■ Work to complete
Read the entries below and pull out each line with the string "loudspeakers".

■ Records to process
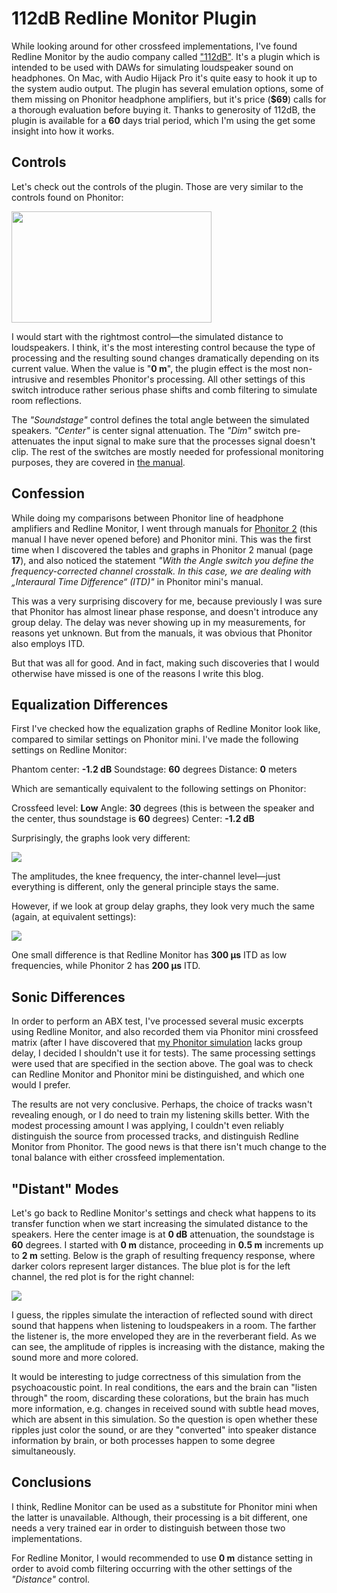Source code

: # 112dB Redline Monitor Plugin

While looking around for other crossfeed implementations, I've found
Redline Monitor by the audio company called
["112dB"](https://www.112db.com/). It's a plugin which is intended to be
used with DAWs for simulating loudspeaker sound on headphones. On Mac,
with Audio Hijack Pro it's quite easy to hook it up to the system audio
output. The plugin has several emulation options, some of them missing
on Phonitor headphone amplifiers, but it's price (**$69**) calls for a
thorough evaluation before buying it. Thanks to generosity of 112dB, the
plugin is available for a **60** days trial period, which I'm using the
get some insight into how it works.

## Controls

Let's check out the controls of the plugin. Those are very similar to
the controls found on Phonitor:

[<img src="https://2.bp.blogspot.com/-hrek8w8ZHlY/WnPpzusgKiI/AAAAAAAAMLE/8ii5cYc4YAEm3648PaFdViAj29EuPt7-gCLcBGAs/s320/Redline-Monitor-UI.png" width="320" height="178" />](https://2.bp.blogspot.com/-hrek8w8ZHlY/WnPpzusgKiI/AAAAAAAAMLE/8ii5cYc4YAEm3648PaFdViAj29EuPt7-gCLcBGAs/s1600/Redline-Monitor-UI.png)

I would start with the rightmost control—the simulated distance to
loudspeakers. I think, it's the most interesting control because the
type of processing and the resulting sound changes dramatically
depending on its current value. When the value is "**0 m**", the plugin
effect is the most non-intrusive and resembles Phonitor's processing.
All other settings of this switch introduce rather serious phase shifts
and comb filtering to simulate room reflections.

The *"Soundstage"* control defines the total angle between the simulated
speakers. *"Center"* is center signal attenuation. The *"Dim"* switch
pre-attenuates the input signal to make sure that the processes signal
doesn't clip. The rest of the switches are mostly needed for
professional monitoring purposes, they are covered in [the
manual](https://www.112db.com/redline/monitor/help/Redline%20Monitor%20Manual.pdf).

## Confession

While doing my comparisons between Phonitor line of headphone amplifiers
and Redline Monitor, I went through manuals for [Phonitor
2](https://spl.info/wp-content/uploads/Phonitor_2_BA_EN.pdf) (this
manual I have never opened before) and Phonitor mini. This was the first
time when I discovered the tables and graphs in Phonitor 2 manual (page
**17**), and also noticed the statement *"With the Angle switch you
define the frequency-corrected channel crosstalk. In this case, we are
dealing with „Interaural Time Difference“ (ITD)"* in Phonitor mini's
manual.

This was a very surprising discovery for me, because previously I was
sure that Phonitor has almost linear phase response, and doesn't
introduce any group delay. The delay was never showing up in my
measurements, for reasons yet unknown. But from the manuals, it was
obvious that Phonitor also employs ITD.

But that was all for good. And in fact, making such discoveries that I
would otherwise have missed is one of the reasons I write this blog.

## Equalization Differences

First I've checked how the equalization graphs of Redline Monitor look
like, compared to similar settings on Phonitor mini. I've made the
following settings on Redline Monitor:

Phantom center: **-1.2 dB**
Soundstage: **60** degrees
Distance: **0** meters

Which are semantically equivalent to the following settings on
Phonitor:

Crossfeed level: **Low**
Angle: **30** degrees (this is between the speaker and the center, thus
soundstage is **60** degrees)
Center: **-1.2 dB**

Surprisingly, the graphs look very different:

[![](https://4.bp.blogspot.com/-T6wLI_pykDU/Wnu44cx8RBI/AAAAAAAAMNY/H7BrdQhhZE4icxSb7C3J5ClcdYAZPY0igCLcBGAs/s1600/redline-vs-phonitor.png)](https://4.bp.blogspot.com/-T6wLI_pykDU/Wnu44cx8RBI/AAAAAAAAMNY/H7BrdQhhZE4icxSb7C3J5ClcdYAZPY0igCLcBGAs/s1600/redline-vs-phonitor.png)

The amplitudes, the knee frequency, the inter-channel level—just
everything is different, only the general principle stays the same.

However, if we look at group delay graphs, they look very much the same
(again, at equivalent settings):

[![](https://3.bp.blogspot.com/-jLhCEOcQIsw/Wnu6Ep-KKII/AAAAAAAAMNk/BmLit05g3zcZSyrwBBGLjcjgTjdercwjwCLcBGAs/s1600/group-delay-vs.png)](https://3.bp.blogspot.com/-jLhCEOcQIsw/Wnu6Ep-KKII/AAAAAAAAMNk/BmLit05g3zcZSyrwBBGLjcjgTjdercwjwCLcBGAs/s1600/group-delay-vs.png)

One small difference is that Redline Monitor has **300 μs** ITD as low
frequencies, while Phonitor 2 has **200 μs** ITD.

## Sonic Differences

In order to perform an ABX test, I've processed several music excerpts
using Redline Monitor, and also recorded them via Phonitor mini
crossfeed matrix (after I have discovered that [my Phonitor
simulation](/2017/10/re-creating-phonitor-mini-with-software.html)
lacks group delay, I decided I shouldn't use it for tests). The same
processing settings were used that are specified in the section above.
The goal was to check can Redline Monitor and Phonitor mini be
distinguished, and which one would I prefer.

The results are not very conclusive. Perhaps, the choice of tracks
wasn't revealing enough, or I do need to train my listening skills
better. With the modest processing amount I was applying, I couldn't
even reliably distinguish the source from processed tracks, and
distinguish Redline Monitor from Phonitor. The good news is that there
isn't much change to the tonal balance with either crossfeed
implementation.

## "Distant" Modes

Let's go back to Redline Monitor's settings and check what happens to
its transfer function when we start increasing the simulated distance to
the speakers. Here the center image is at **0 dB** attenuation, the
soundstage is **60** degrees. I started with **0 m** distance,
proceeding in **0.5 m** increments up to **2 m** setting. Below is the
graph of resulting frequency response, where darker colors represent
larger distances. The blue plot is for the left channel, the red plot is
for the right channel:

[![](https://3.bp.blogspot.com/-o5K3sKshPIY/WnqHxigjl0I/AAAAAAAAMM4/R035NC8NuhoMMqbGE71VIG-ILVa0N6hlACLcBGAs/s1600/distance.png)](https://3.bp.blogspot.com/-o5K3sKshPIY/WnqHxigjl0I/AAAAAAAAMM4/R035NC8NuhoMMqbGE71VIG-ILVa0N6hlACLcBGAs/s1600/distance.png)

I guess, the ripples simulate the interaction of reflected sound with
direct sound that happens when listening to loudspeakers in a room. The
farther the listener is, the more enveloped they are in the reverberant
field. As we can see, the amplitude of ripples is increasing with the
distance, making the sound more and more colored.

It would be interesting to judge correctness of this simulation from the
psychoacoustic point. In real conditions, the ears and the brain can
"listen through" the room, discarding these colorations, but the brain
has much more information, e.g. changes in received sound with subtle
head moves, which are absent in this simulation. So the question is open
whether these ripples just color the sound, or are they "converted" into
speaker distance information by brain, or both processes happen to some
degree simultaneously.

## Conclusions

I think, Redline Monitor can be used as a substitute for Phonitor mini
when the latter is unavailable. Although, their processing is a bit
different, one needs a very trained ear in order to distinguish between
those two implementations.

For Redline Monitor, I would recommended to use **0 m** distance setting
in order to avoid comb filtering occurring with the other settings of
the *"Distance"* control.
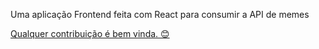
Uma aplicação Frontend feita com React para 
consumir a API de memes <a href="https://github.com/D3vd/Meme_Api"/>

Qualquer contribuição é bem vinda. 😊
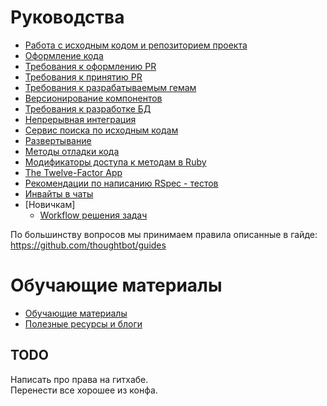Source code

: # Руководства

- [Работа с исходным кодом и репозиторием проекта](https://github.com/abak-press/guides/tree/master/abak-flow)
- [Оформление кода](https://github.com/abak-press/guides/tree/master/style)
- [Требования к оформлению PR](https://github.com/abak-press/guides/tree/master/code-review#Требования-к-оформлению-pr)
- [Требования к принятию PR](https://github.com/abak-press/guides/tree/master/code-review#Требования-к-принятию-pr)
- [Требования к разрабатываемым гемам](https://github.com/abak-press/guides/tree/master/gems)
- [Версионирование компонентов](https://github.com/abak-press/guides/tree/master/versioning)
- [Требования к разработке БД](https://github.com/abak-press/guides/blob/master/database/README.md#Требования-к-разработке-БД)
- [Непрерывная интеграция](https://github.com/abak-press/guides/tree/master/ci)
- [Сервис поиска по исходным кодам](https://github.com/abak-press/guides/tree/master/services#Сервис-поиска-по-исходным-кодам)
- [Развертывание](https://github.com/abak-press/guides/tree/master/services#Развертывание)
- [Методы отладки кода](https://github.com/abak-press/guides/blob/master/best-practices/debug/README.md#Методы-отладки-кода)
- [Модификаторы доступа к методам в Ruby](http://mikepackdev.com/blog_posts/43-don-t-use-protected-methods-in-ruby)
- [The Twelve-Factor App](http://12factor.net/ru/)
- [Рекомендации по написанию RSpec - тестов](http://betterspecs.org/ru/)
- [Инвайты в чаты](https://conf.railsc.ru/pages/viewpage.action?pageId=27755101)
- [Новичкам]
  - [Workflow решения задач](https://github.com/abak-press/guides/blob/master/docs/starter-kit/01-task-workflow.md)

По большинству вопросов мы принимаем правила описанные в гайде:
https://github.com/thoughtbot/guides

# Обучающие материалы
- [Обучающие материалы](https://github.com/abak-press/guides/blob/master/docs/materials.md)  
- [Полезные ресурсы и блоги](https://github.com/abak-press/guides/blob/master/docs/blogs.md)  

## TODO
Написать про права на гитхабе.  
Перенести все хорошее из конфа.

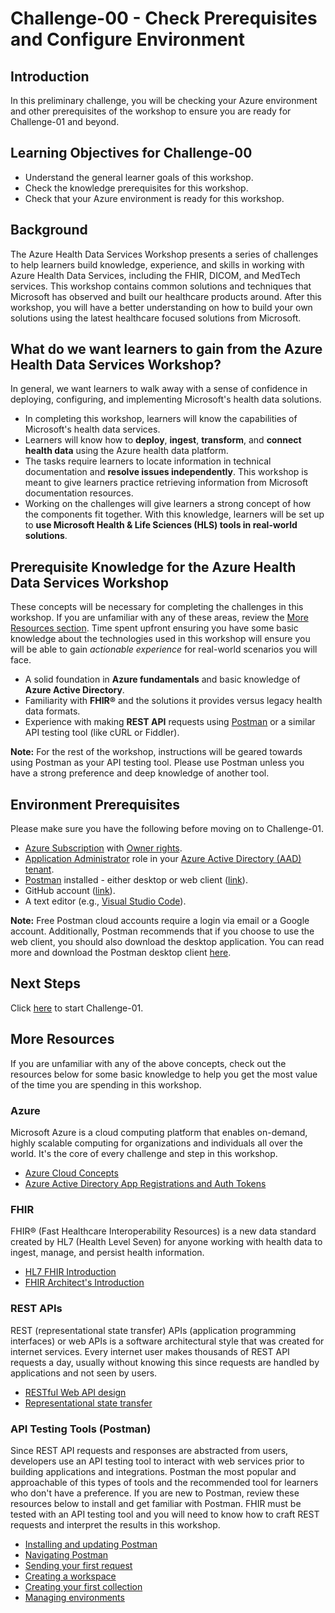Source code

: # Challenge-00 - Check Prerequisites and Configure Environment

## Introduction

In this preliminary challenge, you will be checking your Azure environment and other prerequisites of the workshop to ensure you are ready for Challenge-01 and beyond.
 
## Learning Objectives for Challenge-00

+ Understand the general learner goals of this workshop.
+ Check the knowledge prerequisites for this workshop.
+ Check that your Azure environment is ready for this workshop.

## Background

The Azure Health Data Services Workshop presents a series of challenges to help learners build knowledge, experience, and skills in working with Azure Health Data Services, including the FHIR, DICOM, and MedTech services. This workshop contains common solutions and techniques that Microsoft has observed and built our healthcare products around. After this workshop, you will have a better understanding on how to build your own solutions using the latest healthcare focused solutions from Microsoft.

## What do we want learners to gain from the Azure Health Data Services Workshop?

In general, we want learners to walk away with a sense of confidence in deploying, configuring, and implementing Microsoft's health data solutions.

+ In completing this workshop, learners will know the capabilities of Microsoft's health data services.
+ Learners will know how to **deploy**, **ingest**, **transform**, and **connect health data** using the Azure health data platform.
+ The tasks require learners to locate information in technical documentation and **resolve issues independently**. This workshop is meant to give learners practice retrieving information from Microsoft documentation resources.
+ Working on the challenges will give learners a strong concept of how the components fit together. With this knowledge, learners will be set up to **use Microsoft Health & Life Sciences (HLS) tools in real-world solutions**.

## Prerequisite Knowledge for the Azure Health Data Services Workshop

These concepts will be necessary for completing the challenges in this workshop. If you are unfamiliar with any of these areas, review the [More Resources section](#more-resources). Time spent upfront ensuring you have some basic knowledge about the technologies used in this workshop will ensure you will be able to gain *actionable experience* for real-world scenarios you will face.

+ A solid foundation in **Azure fundamentals** and basic knowledge of **Azure Active Directory**.
+ Familiarity with **FHIR®** and the solutions it provides versus legacy health data formats.
+ Experience with making **REST API** requests using [Postman](https://www.postman.com/api-platform/api-testing/) or a similar API testing tool (like cURL or Fiddler).

**Note:** For the rest of the workshop, instructions will be geared towards using Postman as your API testing tool. Please use Postman unless you have a strong preference and deep knowledge of another tool.

## Environment Prerequisites

Please make sure you have the following before moving on to Challenge-01.

+ [Azure Subscription](https://azure.microsoft.com/) with [Owner rights](https://docs.microsoft.com/azure/role-based-access-control/built-in-roles#owner).
+ [Application Administrator](https://docs.microsoft.com/azure/active-directory/roles/permissions-reference#all-roles) role in your [Azure Active Directory (AAD) tenant](https://docs.microsoft.com/azure/active-directory/fundamentals/active-directory-whatis#:~:text=Azure%20tenant,tenant%20represents%20a%20single%20organization).
+ [Postman](https://www.postman.com/) installed - either desktop or web client ([link](https://www.getpostman.com/)).
+ GitHub account ([link](https://github.com/)).
+ A text editor (e.g., [Visual Studio Code](https://code.visualstudio.com/)).

**Note:** Free Postman cloud accounts require a login via email or a Google account. Additionally, Postman recommends that if you choose to use the web client, you should also download the desktop application. You can read more and download the Postman desktop client [here](https://www.postman.com/downloads).

## Next Steps

Click [here](<../Challenge-01 - Deploy FHIR service (PaaS), FHIR-Proxy (OSS), and FHIR-Bulk Loader (OSS)/Readme.md>) to start Challenge-01.

## More Resources

If you are unfamiliar with any of the above concepts, check out the resources below for some basic knowledge to help you get the most value of the time you are spending in this workshop.

### Azure

Microsoft Azure is a cloud computing platform that enables on-demand, highly scalable computing for organizations and individuals all over the world. It's the core of every challenge and step in this workshop.

+ [Azure Cloud Concepts](https://docs.microsoft.com/learn/paths/az-900-describe-cloud-concepts/)
+ [Azure Active Directory App Registrations and Auth Tokens](https://docs.microsoft.com/learn/modules/implement-app-registration/)

### FHIR

FHIR® (Fast Healthcare Interoperability Resources) is a new data standard created by HL7 (Health Level Seven) for anyone working with health data to ingest, manage, and persist health information.

+ [HL7 FHIR Introduction](https://www.hl7.org/fhir/summary.html)
+ [FHIR Architect's Introduction](https://www.hl7.org/fhir/overview-arch.html)

### REST APIs

REST (representational state transfer) APIs (application programming interfaces) or web APIs is a software architectural style that was created for internet services. Every internet user makes thousands of REST API requests a day, usually without knowing this since requests are handled by applications and not seen by users.

+ [RESTful Web API design](https://docs.microsoft.com/azure/architecture/best-practices/api-design)
+ [Representational state transfer](https://wikipedia.org/wiki/Representational_state_transfer)

### API Testing Tools (Postman)

Since REST API requests and responses are abstracted from users, developers use an API testing tool to interact with web services prior to building applications and integrations. Postman the most popular and approachable of this types of tools and the recommended tool for learners who don't have a preference. If you are new to Postman, review these resources below to install and get familiar with Postman. FHIR must be tested with an API testing tool and you will need to know how to craft REST requests and interpret the results in this workshop.

+ [Installing and updating Postman](https://learning.postman.com/docs/getting-started/installation-and-updates/)
+ [Navigating Postman](https://learning.postman.com/docs/getting-started/navigating-postman/)
+ [Sending your first request](https://learning.postman.com/docs/getting-started/sending-the-first-request/)
+ [Creating a workspace](https://learning.postman.com/docs/getting-started/creating-your-first-workspace/)
+ [Creating your first collection](https://learning.postman.com/docs/getting-started/creating-the-first-collection/)
+ [Managing environments](https://learning.postman.com/docs/sending-requests/managing-environments/)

■ Response to this task
loudspeakers. I think, it's the most interesting control because the
direct sound that happens when listening to loudspeakers in a room. The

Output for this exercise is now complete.